Essa rigidez intrínseca ao seu ser ultrapassava também para a própria esfera das relações pessoais. Não que Domingos não fosse uma pessoa sociável. Muito pelo contrário, era uma companhia extremamente agradável, tinha alguns bons amigos. Era seu mal-estar constante que o impedia de aproveitar ao máximo essas sociabilidades. Como em relação aos seus vícios concretos, o rapaz também acabava se tornando dependente das pessoas, desenvolvendo, por sua parte, elos afetivos não muito fortes, mas intensos e facilmente volúveis por sua parte. Era como o cigarro, a bebida, a comida, com a diferença que pessoas tem vontades, afazeres e outras relações em sua vida. Mas Domingos queria consumir as pessoas, tirar delas todo o prazer que lhe fosse permitido, e queria só para ele. Ficava enciumado quando perdia a atenção da pessoa com quem conversava, como se lhe tivessem tirado um bem. Ficava com raiva, e isso diminuia a consideração da pessoa em seu afeto. Tinha consciência disso e buscava evitar, o mundo não girava em torno do seu umbigo, ele pensava. Mas o sentimento era maior do que a razão, e sentia-se abandonado, carente, um vazio lhe tomava quando se via longe das pessoas de quem gostava. O rancor assumia colorações intensas em seu sentimento, e por vezes deixava de falar com aquela pessoa. Não obstante, mirando sempre em seu ideal (e Domingos, apesar de tudo, era uma pessoa muito esforçada), tentava lutar contra os pensamentos ruins. Mas era difícil. Viver em sociedade era uma tarefa árdua para Domingos.
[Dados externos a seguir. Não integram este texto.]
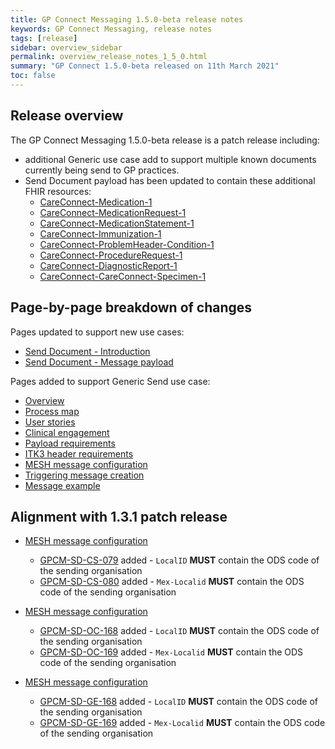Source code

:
 ```yaml
---
title: GP Connect Messaging 1.5.0-beta release notes
keywords: GP Connect Messaging, release notes
tags: [release]
sidebar: overview_sidebar
permalink: overview_release_notes_1_5_0.html
summary: "GP Connect 1.5.0-beta released on 11th March 2021"
toc: false
---
```


## Release overview ##

The GP Connect Messaging 1.5.0-beta release is a patch release including:

- additional Generic use case add to support multiple known documents currently being send to GP practices.
- Send Document payload has been updated to contain these additional FHIR resources:
  - [CareConnect-Medication-1](https://fhir.hl7.org.uk/STU3/StructureDefinition/CareConnect-Medication-1)
  - [CareConnect-MedicationRequest-1](https://fhir.hl7.org.uk/STU3/StructureDefinition/CareConnect-MedicationRequest-1)
  - [CareConnect-MedicationStatement-1](https://fhir.hl7.org.uk/STU3/StructureDefinition/CareConnect-MedicationStatement-1)
  - [CareConnect-Immunization-1](https://fhir.hl7.org.uk/STU3/StructureDefinition/CareConnect-Immunization-1)
  - [CareConnect-ProblemHeader-Condition-1](https://fhir.hl7.org.uk/STU3/StructureDefinition/CareConnect-ProblemHeader-Condition-1)
  - [CareConnect-ProcedureRequest-1](https://fhir.hl7.org.uk/STU3/StructureDefinition/CareConnect-ProcedureRequest-1)
  - [CareConnect-DiagnosticReport-1](https://fhir.hl7.org.uk/STU3/StructureDefinition/CareConnect-DiagnosticReport-1)
  - [CareConnect-CareConnect-Specimen-1](https://fhir.hl7.org.uk/STU3/StructureDefinition/CareConnect-Specimen-1)
 

## Page-by-page breakdown of changes ##

Pages updated to support new use cases:
- [Send Document - Introduction](senddocument.html)
- [Send Document - Message payload](senddocument_payload.html)

Pages added to support Generic Send use case:
- [Overview](senddocument_generic_overview.html)
- [Process map](sendmessage_generic_process.html)
- [User stories](senddocument_generic_userstories.html)
- [Clinical engagement](senddocument_generic_busreq_clinical.html)
- [Payload requirements](senddocument_generic_payload.html)
- [ITK3 header requirements](senddocument_generic_itk3.html)
- [MESH message configuration](senddocument_generic_mesh.html)
- [Triggering message creation](senddocument_generic_trigger.html)
- [Message example](senddocument_generic_example.html)


## Alignment with 1.3.1 patch release ##

- [MESH message configuration](senddocument_fedcon_mesh.html)
  - [GPCM-SD-CS-079](senddocument_fedcon_mesh.html#GPCM-SD-CS-079) added - `LocalID` **MUST** contain the ODS code of the sending organisation
  - [GPCM-SD-CS-080](senddocument_fedcon_mesh.html#GPCM-SD-CS-080) added - `Mex-Localid` **MUST** contain the ODS code of the sending organisation

- [MESH message configuration](senddocument_oc_mesh.html)
  - [GPCM-SD-OC-168](senddocument_oc_mesh.html#GPCM-SD-OC-168) added - `LocalID` **MUST** contain the ODS code of the sending organisation
  - [GPCM-SD-OC-169](senddocument_oc_mesh.html#GPCM-SD-OC-169) added - `Mex-Localid` **MUST** contain the ODS code of the sending organisation 
  
- [MESH message configuration](senddocument_generic_mesh.html)
  - [GPCM-SD-GE-168](senddocument_generic_mesh.html#GPCM-SD-GE-168) added - `LocalID` **MUST** contain the ODS code of the sending organisation
  - [GPCM-SD-GE-169](senddocument_generic_mesh.html#GPCM-SD-GE-169) added - `Mex-Localid` **MUST** contain the ODS code of the sending organisation 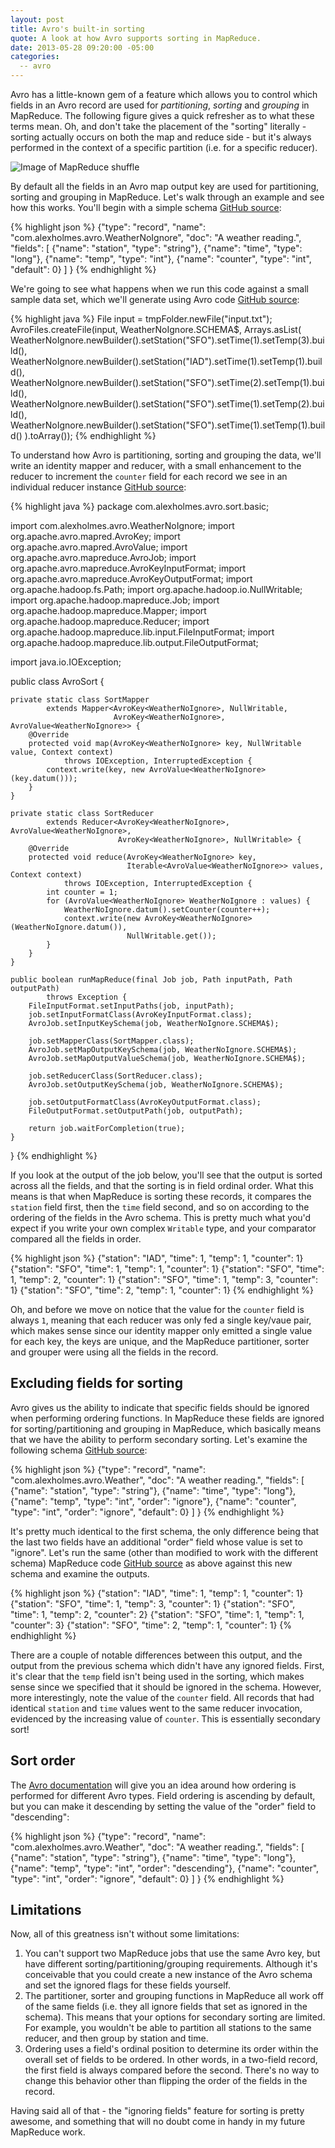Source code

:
 ```yaml
---
layout: post
title: Avro's built-in sorting
quote: A look at how Avro supports sorting in MapReduce.
date: 2013-05-28 09:20:00 -05:00
categories:
  -- avro
---
```


Avro has a little-known gem of a feature which allows you to control which fields in an Avro record are used for
_partitioning_, _sorting_ and _grouping_ in MapReduce. The following figure gives a quick refresher as to what these
terms mean.  Oh, and don't take the placement of the "sorting" literally - sorting actually occurs on both the map and
reduce side - but it's always performed in the context of a specific partition (i.e. for a specific reducer).

![Image of MapReduce shuffle](/images/mr-shuffle.png)

By default all the fields in an Avro map output key are used for partitioning, sorting and grouping in MapReduce.
Let's walk through an example and see how this works. You'll begin with a simple schema
[GitHub source](https://github.com/alexholmes/avro-sorting/blob/master/src/main/avro/weather-noignores.avsc):

{% highlight json %}
{"type": "record", "name": "com.alexholmes.avro.WeatherNoIgnore",
 "doc": "A weather reading.",
 "fields": [
     {"name": "station", "type": "string"},
     {"name": "time", "type": "long"},
     {"name": "temp", "type": "int"},
     {"name": "counter", "type": "int", "default": 0}
 ]
}
{% endhighlight %}

We're going to see what happens when we run this code against a small sample data set, which we'll generate using
Avro code [GitHub source](https://github.com/alexholmes/avro-sorting/blob/master/src/test/java/com/alexholmes/avro/sort/AbstractAvroTest.java):

{% highlight java %}
File input = tmpFolder.newFile("input.txt");
AvroFiles.createFile(input, WeatherNoIgnore.SCHEMA$, Arrays.asList(
    WeatherNoIgnore.newBuilder().setStation("SFO").setTime(1).setTemp(3).build(),
    WeatherNoIgnore.newBuilder().setStation("IAD").setTime(1).setTemp(1).build(),
    WeatherNoIgnore.newBuilder().setStation("SFO").setTime(2).setTemp(1).build(),
    WeatherNoIgnore.newBuilder().setStation("SFO").setTime(1).setTemp(2).build(),
    WeatherNoIgnore.newBuilder().setStation("SFO").setTime(1).setTemp(1).build()
).toArray());
{% endhighlight %}

To understand how Avro is partitioning, sorting and grouping the data, we'll write an identity mapper and reducer, with
a small enhancement to the reducer to increment the `counter` field for each record we see in an individual reducer
instance
[GitHub source](https://github.com/alexholmes/avro-sorting/blob/master/src/main/java/com/alexholmes/avro/sort/basic/AvroSortDefault.java):

{% highlight java %}
package com.alexholmes.avro.sort.basic;

import com.alexholmes.avro.WeatherNoIgnore;
import org.apache.avro.mapred.AvroKey;
import org.apache.avro.mapred.AvroValue;
import org.apache.avro.mapreduce.AvroJob;
import org.apache.avro.mapreduce.AvroKeyInputFormat;
import org.apache.avro.mapreduce.AvroKeyOutputFormat;
import org.apache.hadoop.fs.Path;
import org.apache.hadoop.io.NullWritable;
import org.apache.hadoop.mapreduce.Job;
import org.apache.hadoop.mapreduce.Mapper;
import org.apache.hadoop.mapreduce.Reducer;
import org.apache.hadoop.mapreduce.lib.input.FileInputFormat;
import org.apache.hadoop.mapreduce.lib.output.FileOutputFormat;

import java.io.IOException;

public class AvroSort {

    private static class SortMapper
            extends Mapper<AvroKey<WeatherNoIgnore>, NullWritable,
                           AvroKey<WeatherNoIgnore>, AvroValue<WeatherNoIgnore>> {
        @Override
        protected void map(AvroKey<WeatherNoIgnore> key, NullWritable value, Context context)
                throws IOException, InterruptedException {
            context.write(key, new AvroValue<WeatherNoIgnore>(key.datum()));
        }
    }

    private static class SortReducer
            extends Reducer<AvroKey<WeatherNoIgnore>, AvroValue<WeatherNoIgnore>,
                            AvroKey<WeatherNoIgnore>, NullWritable> {
        @Override
        protected void reduce(AvroKey<WeatherNoIgnore> key,
                              Iterable<AvroValue<WeatherNoIgnore>> values, Context context)
                throws IOException, InterruptedException {
            int counter = 1;
            for (AvroValue<WeatherNoIgnore> WeatherNoIgnore : values) {
                WeatherNoIgnore.datum().setCounter(counter++);
                context.write(new AvroKey<WeatherNoIgnore>(WeatherNoIgnore.datum()),
                              NullWritable.get());
            }
        }
    }

    public boolean runMapReduce(final Job job, Path inputPath, Path outputPath)
            throws Exception {
        FileInputFormat.setInputPaths(job, inputPath);
        job.setInputFormatClass(AvroKeyInputFormat.class);
        AvroJob.setInputKeySchema(job, WeatherNoIgnore.SCHEMA$);

        job.setMapperClass(SortMapper.class);
        AvroJob.setMapOutputKeySchema(job, WeatherNoIgnore.SCHEMA$);
        AvroJob.setMapOutputValueSchema(job, WeatherNoIgnore.SCHEMA$);

        job.setReducerClass(SortReducer.class);
        AvroJob.setOutputKeySchema(job, WeatherNoIgnore.SCHEMA$);

        job.setOutputFormatClass(AvroKeyOutputFormat.class);
        FileOutputFormat.setOutputPath(job, outputPath);

        return job.waitForCompletion(true);
    }
}
{% endhighlight %}

If you look at the output of the job below, you'll see that the output is sorted across all the fields, and that the sorting
is in field ordinal order.
What this means is that when MapReduce is sorting these records, it compares the `station` field first,
then the `time` field second, and so on according to the ordering of the fields in the Avro schema.
This is pretty much what you'd expect if you write your own complex
`Writable` type, and your comparator compared all the fields in order.

{% highlight json %}
{"station": "IAD", "time": 1, "temp": 1, "counter": 1}
{"station": "SFO", "time": 1, "temp": 1, "counter": 1}
{"station": "SFO", "time": 1, "temp": 2, "counter": 1}
{"station": "SFO", "time": 1, "temp": 3, "counter": 1}
{"station": "SFO", "time": 2, "temp": 1, "counter": 1}
{% endhighlight %}

Oh, and before we move on notice that the value for the `counter` field is always `1`, meaning that each reducer was
only fed a single key/vaue pair, which makes sense since our identity mapper only emitted a single value for each key,
the keys are unique, and the MapReduce partitioner, sorter and grouper were using all the fields in the record.

## Excluding fields for sorting

Avro gives us the ability to indicate that specific fields should be ignored when performing ordering functions.
In MapReduce these fields are ignored for sorting/partitioning and grouping in MapReduce, which
basically means that we have the ability to perform secondary sorting. Let's examine the following schema
[GitHub source](https://github.com/alexholmes/avro-sorting/blob/master/src/main/avro/weather.avsc):

{% highlight json %}
{"type": "record", "name": "com.alexholmes.avro.Weather",
 "doc": "A weather reading.",
 "fields": [
     {"name": "station", "type": "string"},
     {"name": "time", "type": "long"},
     {"name": "temp", "type": "int", "order": "ignore"},
     {"name": "counter", "type": "int", "order": "ignore", "default": 0}
 ]
}
{% endhighlight %}

It's pretty much identical to the first schema, the only difference being that the last two fields have an additional
"order" field whose value is set to "ignore". Let's run the same (other than modified to work with the
different schema) MapReduce code
[GitHub source](https://github.com/alexholmes/avro-sorting/blob/master/src/main/java/com/alexholmes/avro/sort/basic/AvroSortWithIgnores.java)
as above against this new
schema and examine the outputs.

{% highlight json %}
{"station": "IAD", "time": 1, "temp": 1, "counter": 1}
{"station": "SFO", "time": 1, "temp": 3, "counter": 1}
{"station": "SFO", "time": 1, "temp": 2, "counter": 2}
{"station": "SFO", "time": 1, "temp": 1, "counter": 3}
{"station": "SFO", "time": 2, "temp": 1, "counter": 1}
{% endhighlight %}

There are a couple of notable differences between this output, and the output from the previous schema which
didn't have any ignored fields. First, it's clear that the `temp` field isn't being used in the sorting,
which makes sense since we specified that it should be ignored in the schema. However, more interestingly, note the
value of the `counter` field. All records that had identical `station` and `time` values went to the same reducer
invocation, evidenced by the increasing value of `counter`. This is essentially secondary sort!

## Sort order

The [Avro documentation](http://avro.apache.org/docs/current/spec.html#order) will give you an idea around how
ordering is performed for different Avro types. Field ordering is ascending by default, but you can make it descending
by setting the value of the "order" field to "descending":

{% highlight json %}
{"type": "record", "name": "com.alexholmes.avro.Weather",
 "doc": "A weather reading.",
 "fields": [
     {"name": "station", "type": "string"},
     {"name": "time", "type": "long"},
     {"name": "temp", "type": "int", "order": "descending"},
     {"name": "counter", "type": "int", "order": "ignore", "default": 0}
 ]
}
{% endhighlight %}


## Limitations

Now, all of this greatness isn't without some limitations:

1. You can't support two MapReduce jobs that use the same Avro key, but have different sorting/partitioning/grouping requirements.
Although it's conceivable that you could create a new instance of the Avro schema and set the ignored flags for these fields yourself.
2. The partitioner, sorter and grouping functions in MapReduce all work off of the same fields (i.e. they all ignore
fields that set as ignored in the schema). This means that your options for secondary sorting are limited.
For example, you wouldn't be able to partition all stations to the same reducer, and then
group by station and time.
3. Ordering uses a field's ordinal position to determine its order within the overall set of fields to be ordered.
In other words, in a two-field record, the first field is always compared before the second. There's no way to change
this behavior other than flipping the order of the fields in the record.

Having said all of that - the "ignoring fields" feature for sorting is pretty awesome, and something that will no
doubt come in handy in my future MapReduce work.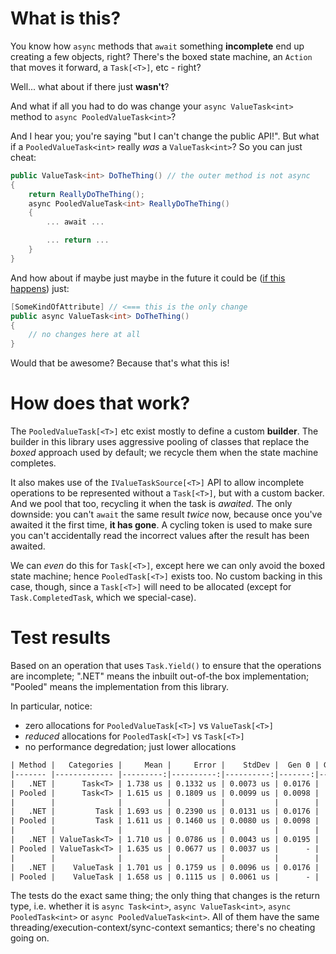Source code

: # What is this?

You know how `async` methods that `await` something **incomplete** end up creating a few objects, right? There's
the boxed state machine, an `Action` that moves it forward, a `Task[<T>]`, etc - right?

Well... what about if there just **wasn't**?

And what if all you had to do was change your `async ValueTask<int>` method to `async PooledValueTask<int>`?

And I hear you; you're saying "but I can't change the public API!". But what if a `PooledValueTask<int>` really *was*
a `ValueTask<int>`? So you can just cheat:

``` c#
public ValueTask<int> DoTheThing() // the outer method is not async
{
	return ReallyDoTheThing();
	async PooledValueTask<int> ReallyDoTheThing()
	{
		... await ...

		... return ...
	}
}
```

And how about if maybe just maybe in the future it could be ([if this happens](https://github.com/dotnet/csharplang/issues/1407)) just:

``` c#
[SomeKindOfAttribute] // <=== this is the only change
public async ValueTask<int> DoTheThing()
{
	// no changes here at all
}
```

Would that be awesome? Because that's what this is!

# How does that work?

The `PooledValueTask[<T>]` etc exist mostly to define a custom **builder**. The builder in this library uses aggressive pooling of classes
that replace the *boxed* approach used by default; we recycle them when the state machine completes.

It also makes use of the `IValueTaskSource[<T>]` API to allow incomplete operations to be represented without a `Task[<T>]`, but with a custom backer.
And we pool that too, recycling it when the task is *awaited*. The only downside: you can't `await` the same result *twice* now, because
once you've awaited it the first time, **it has gone**. A cycling token is used to make sure you can't accidentally read the incorrect
values after the result has been awaited.

We can *even* do this for `Task[<T>]`, except here we can only avoid the boxed state machine; hence `PooledTask[<T>]` exists too. No custom backing in this case, though, since a `Task[<T>]` will
need to be allocated (except for `Task.CompletedTask`, which we special-case).

# Test results

Based on an operation that uses `Task.Yield()` to ensure that the operations are incomplete; ".NET" means the inbuilt out-of-the box implementation; "Pooled" means the implementation from this library.

In particular, notice:

- zero allocations for `PooledValueTask[<T>]` vs `ValueTask[<T>]`
- *reduced* allocations for `PooledTask[<T>]` vs `Task[<T>]`
- no performance degredation; just lower allocations

``` txt
| Method |   Categories |     Mean |     Error |    StdDev |  Gen 0 | Gen 1 | Gen 2 | Allocated |
|------- |------------- |---------:|----------:|----------:|-------:|------:|------:|----------:|
|   .NET |      Task<T> | 1.738 us | 0.1332 us | 0.0073 us | 0.0176 |     - |     - |     120 B |
| Pooled |      Task<T> | 1.615 us | 0.1809 us | 0.0099 us | 0.0098 |     - |     - |      72 B |
|        |              |          |           |           |        |       |       |           |
|   .NET |         Task | 1.693 us | 0.2390 us | 0.0131 us | 0.0176 |     - |     - |     112 B |
| Pooled |         Task | 1.611 us | 0.1460 us | 0.0080 us | 0.0098 |     - |     - |      72 B |
|        |              |          |           |           |        |       |       |           |
|   .NET | ValueTask<T> | 1.710 us | 0.0786 us | 0.0043 us | 0.0195 |     - |     - |     128 B |
| Pooled | ValueTask<T> | 1.635 us | 0.0677 us | 0.0037 us |      - |     - |     - |         - |
|        |              |          |           |           |        |       |       |           |
|   .NET |    ValueTask | 1.701 us | 0.1759 us | 0.0096 us | 0.0176 |     - |     - |     120 B |
| Pooled |    ValueTask | 1.658 us | 0.1115 us | 0.0061 us |      - |     - |     - |         - |
```

The tests do the exact same thing; the only thing that changes is the return type, i.e. whether it is `async Task<int>`, `async ValueTask<int>`, `async PooledTask<int>` or `async PooledValueTask<int>`.
All of them have the same threading/execution-context/sync-context semantics; there's no cheating going on.


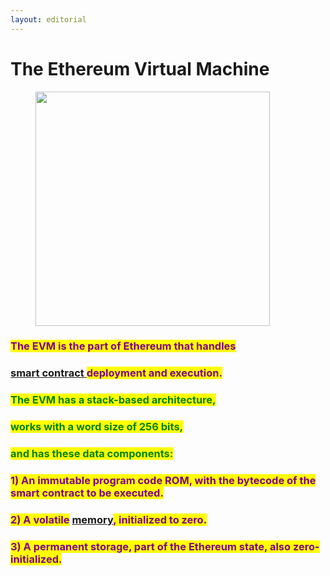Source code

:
 ```yaml
---
layout: editorial
---
```


# The Ethereum Virtual Machine

<figure><img src="../../../../../../../../.gitbook/assets/pexels-btgl-♡-8699473.jpg" alt="" width="375"><figcaption></figcaption></figure>

### <mark style="color:purple;">The EVM is the part of Ethereum that handles</mark>[ ](../smart-contracts/)

### [smart contract ](../smart-contracts/)<mark style="color:purple;">deployment and execution.</mark>



### <mark style="color:green;">The EVM has a stack-based architecture,</mark>

### <mark style="color:green;">works with a word size of 256 bits,</mark>

### &#x20;<mark style="color:green;">and has these data components:</mark>



### <mark style="color:purple;">1) An immutable program code ROM, with the bytecode of the smart contract to be executed.</mark>

### <mark style="color:purple;">2) A volatile</mark> [memory](../../../../algorithms/memory.md)<mark style="color:purple;">, initialized to zero.</mark>

### <mark style="color:purple;">3) A permanent storage, part of the Ethereum state, also zero-initialized.</mark>
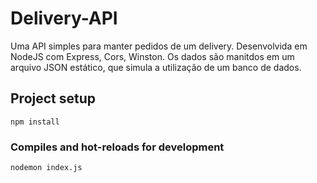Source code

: # Delivery-API
Uma API simples para manter pedidos de um delivery. Desenvolvida em NodeJS com Express, Cors, Winston. Os dados são manitdos em um arquivo JSON estático, que simula a utilização de um banco de dados.

## Project setup
```
npm install
```

### Compiles and hot-reloads for development
```
nodemon index.js
```
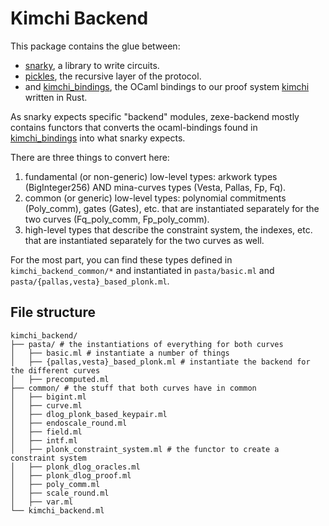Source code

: # Kimchi Backend

This package contains the glue between:

* [snarky](https://github.com/o1-labs/snarkyjs), a library to write circuits.
* [pickles](https://github.com/MinaProtocol/mina/tree/develop/src/lib/pickles), the recursive layer of the protocol.
* and [kimchi_bindings](../kimchi_bindings), the OCaml bindings to our proof system [kimchi](https://www.github.com/o1-labs/proof-systems) written in Rust.

As snarky expects specific "backend" modules, zexe-backend mostly contains functors that converts the ocaml-bindings found in [kimchi_bindings](../kimchi_bindings) into what snarky expects.

There are three things to convert here:

1. fundamental (or non-generic) low-level types: arkwork types (BigInteger256) AND mina-curves types (Vesta, Pallas, Fp, Fq).
2. common (or generic) low-level types: polynomial commitments (Poly_comm), gates (Gates), etc. that are instantiated separately for the two curves (Fq_poly_comm, Fp_poly_comm).
3. high-level types that describe the constraint system, the indexes, etc. that are instantiated separately for the two curves as well.

For the most part, you can find these types defined in `kimchi_backend_common/*` and instantiated in `pasta/basic.ml` and `pasta/{pallas,vesta}_based_plonk.ml`.

## File structure

```
kimchi_backend/
├── pasta/ # the instantiations of everything for both curves
│   ├── basic.ml # instantiate a number of things
│   ├── {pallas,vesta}_based_plonk.ml # instantiate the backend for the different curves
│   ├── precomputed.ml
├── common/ # the stuff that both curves have in common
│   ├── bigint.ml
│   ├── curve.ml
│   ├── dlog_plonk_based_keypair.ml
│   ├── endoscale_round.ml
│   ├── field.ml
│   ├── intf.ml
│   ├── plonk_constraint_system.ml # the functor to create a constraint system
│   ├── plonk_dlog_oracles.ml
│   ├── plonk_dlog_proof.ml
│   ├── poly_comm.ml
│   ├── scale_round.ml
│   ├── var.ml
└── kimchi_backend.ml
```
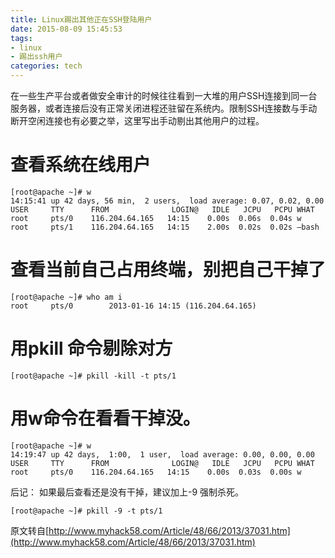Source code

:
 ```yaml
---
title: Linux踢出其他正在SSH登陆用户
date: 2015-08-09 15:45:53
tags:
- linux
- 踢出ssh用户
categories: tech
---
```

在一些生产平台或者做安全审计的时候往往看到一大堆的用户SSH连接到同一台服务器，或者连接后没有正常关闭进程还驻留在系统内。限制SSH连接数与手动断开空闲连接也有必要之举，这里写出手动剔出其他用户的过程。
# 查看系统在线用户
```
[root@apache ~]# w 
14:15:41 up 42 days, 56 min,  2 users,  load average: 0.07, 0.02, 0.00 
USER     TTY      FROM              LOGIN@   IDLE   JCPU   PCPU WHAT 
root     pts/0    116.204.64.165   14:15    0.00s  0.06s  0.04s w 
root     pts/1    116.204.64.165   14:15    2.00s  0.02s  0.02s –bash
```
# 查看当前自己占用终端，别把自己干掉了
```
[root@apache ~]# who am i 
root     pts/0        2013-01-16 14:15 (116.204.64.165)
```
# 用pkill 命令剔除对方
```
[root@apache ~]# pkill -kill -t pts/1
```
# 用w命令在看看干掉没。
```
[root@apache ~]# w 
14:19:47 up 42 days,  1:00,  1 user,  load average: 0.00, 0.00, 0.00 
USER     TTY      FROM              LOGIN@   IDLE   JCPU   PCPU WHAT 
root     pts/0    116.204.64.165   14:15    0.00s  0.03s  0.00s w
```
后记：
如果最后查看还是没有干掉，建议加上-9 强制杀死。
```
[root@apache ~]# pkill -9 -t pts/1
```
原文转自[http://www.myhack58.com/Article/48/66/2013/37031.htm](http://www.myhack58.com/Article/48/66/2013/37031.htm)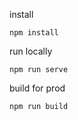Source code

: install
```
npm install
```

run locally
```
npm run serve
```

build for prod
```
npm run build
```
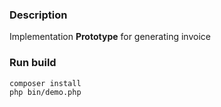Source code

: ### Description

Implementation **Prototype** for generating invoice

### Run build

```
composer install
php bin/demo.php
```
Alguns dizem que era orgulho, outros vaidade, ainda tem os que dizem que a carência era a principal causa dessa dificuldade de Domingos em se relacionar com as pessoas. Talvez não seja nenhuma, talvez todas as causas sejam verdadeiras. A questão era complexa. É difícil dizer o que se passava pela cabeça do estudante. Suas atitudes e opiniões mudavam numa velocidade muito grande. A constância estava na instabilidade. Seus amigos eram em alguns dias muito queridos, noutros odiados, às vezes, desprezados, e ainda existiam dias em que Domingos se achava áquem dos seus amigos. Por isso, não raramente, buscava se afastar deles, tentando, na solidão, achar a tranquilidade para reavaliar a sua vida. Isso ocorria porque o rapaz avaliava a sua vida muito em função das conquistas e daquilo que os amigos tinham. Mas conquistas demandavam esforço, luta, tempo e sacríficio, e Domingos era incapaz de empreender um projeto desses, tudo para ele deveria ter retorno imediato, deveria proporcionar prazer imediato. A velocidade do mundo o sufocava, e ele não tinha o seu próprio tempo. Por mais que criticasse a maneira pela qual o comportamento geral se fundava, ¨deixar que a vida levasse¨, tal como dizia a música de Zeca Pagodinho, ele também acabava sendo levado por ela. Faltava-lhe tranquilidade, paciência. Não era uma coisa racional, era mais do que isso, era emocional. E Domingos sofria com a suposta inércia em que sua vida se encontrava. Mas faltava-lhe uma referência para estabelecer o que era estar em movimento. (continua)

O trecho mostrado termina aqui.